Decision Making Along The Way

February 23rd, 2024

I often make samples, as you know – but quite often I change my mind and deviate from the general plan I had when I started something. It was therefore very reassuring to find myself reading these few words written just on five years ago by Penny Berens of , whose work I greatly admire… “Of course, as usual, before trusting my thoughts/ I did try out other background stitches./ It seems I often do that before settling!” I could have written them myself, because I am at exactly this stage with the new work I have started using the strips of strips I’ve recently assembled and fitting them into my vague diagram/plan.

I’ve begun this work, but I haven’t yet ‘settled’ into it. With several interruptions, it’s been a broken week since I began cutting across the sets of misty-fuse back strips and starting to sew them down. Two steps forward, one step back – to date I have undone and re-done differently nearly all the stitching I did so far!

See bottom row – I began by stitching with vertical stitch beside vertical stitch. That looked boring and I resewed with wider spaced often crossed stitches – livelier ­čÖé

I’ve now decided to undo and completely eliminate another, striking, feature of the work, about 1m of intertwined ‘ribbons’ stitched in this manner. This did take quite a while to do, but because it now seems quite wrong and it will have to go too!

I don’t find this a problem, at all, and yet there would be many who don’t understand this approach, and even the late great Constance Howard advised not unpicking anything, but to find something more to sew over it. I’ve occasionally taken that advice, but with due respect Constance, in this particular case that just won’t do. I feel that even when I have started on this work with a general idea, as I’m still fairly close to the start, it is worth considering options, other possibilities, to make sure I’m settling in a way that pleases me, because when I do find that sweet spot, I know I will go forward and finish the work. And, to back me up on this, I have very few unfinished works around me at any one time.

Sample note – one image in that blog post contains areas of stitch filling of cross stitches, ‘plus’ signs – and although it might just be the light and time of day in her part of the world, March in Canada – it looks to me as if many of those crosses sit on a slight, vague, bit of colour in the background – I need to make a sample to explore this interesting possible look.

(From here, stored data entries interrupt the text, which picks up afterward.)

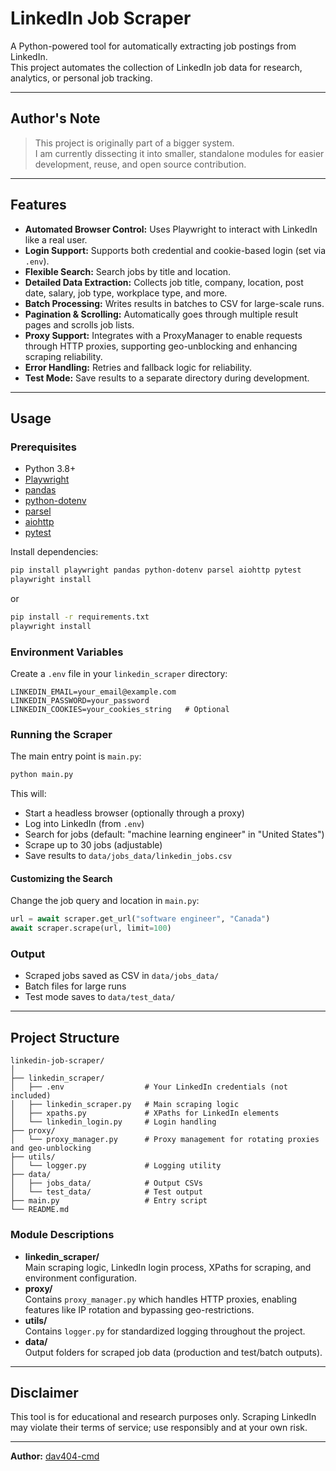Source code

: # LinkedIn Job Scraper

A Python-powered tool for automatically extracting job postings from LinkedIn.  
This project automates the collection of LinkedIn job data for research, analytics, or personal job tracking.

---

## Author's Note

> This project is originally part of a bigger system.  
> I am currently dissecting it into smaller, standalone modules for easier development, reuse, and open source contribution.

---

## Features

- **Automated Browser Control:** Uses Playwright to interact with LinkedIn like a real user.
- **Login Support:** Supports both credential and cookie-based login (set via `.env`).
- **Flexible Search:** Search jobs by title and location.
- **Detailed Data Extraction:** Collects job title, company, location, post date, salary, job type, workplace type, and more.
- **Batch Processing:** Writes results in batches to CSV for large-scale runs.
- **Pagination & Scrolling:** Automatically goes through multiple result pages and scrolls job lists.
- **Proxy Support:** Integrates with a ProxyManager to enable requests through HTTP proxies, supporting geo-unblocking and enhancing scraping reliability.
- **Error Handling:** Retries and fallback logic for reliability.
- **Test Mode:** Save results to a separate directory during development.

---

## Usage

### Prerequisites

- Python 3.8+
- [Playwright](https://playwright.dev/python/)
- [pandas](https://pandas.pydata.org/)
- [python-dotenv](https://pypi.org/project/python-dotenv/)
- [parsel](https://pypi.org/project/parsel/)
- [aiohttp](https://docs.aiohttp.org/)
- [pytest](https://docs.pytest.org/)

Install dependencies:

```bash
pip install playwright pandas python-dotenv parsel aiohttp pytest 
playwright install
```
or 
```bash
pip install -r requirements.txt
playwright install
```

### Environment Variables

Create a `.env` file in your `linkedin_scraper` directory:

```
LINKEDIN_EMAIL=your_email@example.com
LINKEDIN_PASSWORD=your_password
LINKEDIN_COOKIES=your_cookies_string   # Optional
```

### Running the Scraper

The main entry point is `main.py`:

```bash
python main.py
```

This will:

- Start a headless browser (optionally through a proxy)
- Log into LinkedIn (from `.env`)
- Search for jobs (default: "machine learning engineer" in "United States")
- Scrape up to 30 jobs (adjustable)
- Save results to `data/jobs_data/linkedin_jobs.csv`

#### Customizing the Search

Change the job query and location in `main.py`:

```python
url = await scraper.get_url("software engineer", "Canada")
await scraper.scrape(url, limit=100)
```

### Output

- Scraped jobs saved as CSV in `data/jobs_data/`
- Batch files for large runs
- Test mode saves to `data/test_data/`

---

## Project Structure

```
linkedin-job-scraper/
│
├── linkedin_scraper/
│   ├── .env                  # Your LinkedIn credentials (not included)
│   ├── linkedin_scraper.py   # Main scraping logic
│   ├── xpaths.py             # XPaths for LinkedIn elements
│   └── linkedin_login.py     # Login handling
├── proxy/
│   └── proxy_manager.py      # Proxy management for rotating proxies and geo-unblocking
├── utils/
│   └── logger.py             # Logging utility
├── data/
│   ├── jobs_data/            # Output CSVs
│   └── test_data/            # Test output
├── main.py                   # Entry script
└── README.md
```

### Module Descriptions

- **linkedin_scraper/**  
  Main scraping logic, LinkedIn login process, XPaths for scraping, and environment configuration.
- **proxy/**  
  Contains `proxy_manager.py` which handles HTTP proxies, enabling features like IP rotation and bypassing geo-restrictions.
- **utils/**  
  Contains `logger.py` for standardized logging throughout the project.
- **data/**  
  Output folders for scraped job data (production and test/batch outputs).

---

## Disclaimer

This tool is for educational and research purposes only. Scraping LinkedIn may violate their terms of service; use responsibly and at your own risk.

---

**Author:** [dav404-cmd](https://github.com/dav404-cmd)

How long did that take to make?

February 10th, 2024

Entries for Quilt National 25 open on May1st and close on August 30th. At this point I don’t have a single new, largish work to even consider entering, and the entry fee enables 3 works to be submitted. But I have started planning one, at least. I’ve found the earthy coloured fabric I had in mind, and this week I’ve sewn together heaps of scraps and strips in desert/earthy colours. Theoretically Montevideo and much of Ugruguay is expecting a stormy wet weekend, so this feels a good time to make a start.

These strips are at least 1m. I will cut across them to get the little segmented strips of colour I love working with.

Decades ago I used to thrive on last minute dashes to enter something on the final day of entry, and some of the earlier QNs I entered in a flurry of last minute activity were successful, for example Obiri QN95, below. I whizzed it up, had it photographed and sent the slides off all within 10 days – probably fedexed it to the USA to make sure it got there by the deadline! Certainly it was small, but it was truly improvisational and well, everything did go right, too.

Left – Obiri, 1994, 70cm x 50cm (Irregular shape, photographed against black) Detail – right, shows the true colours of the quilt more accurately.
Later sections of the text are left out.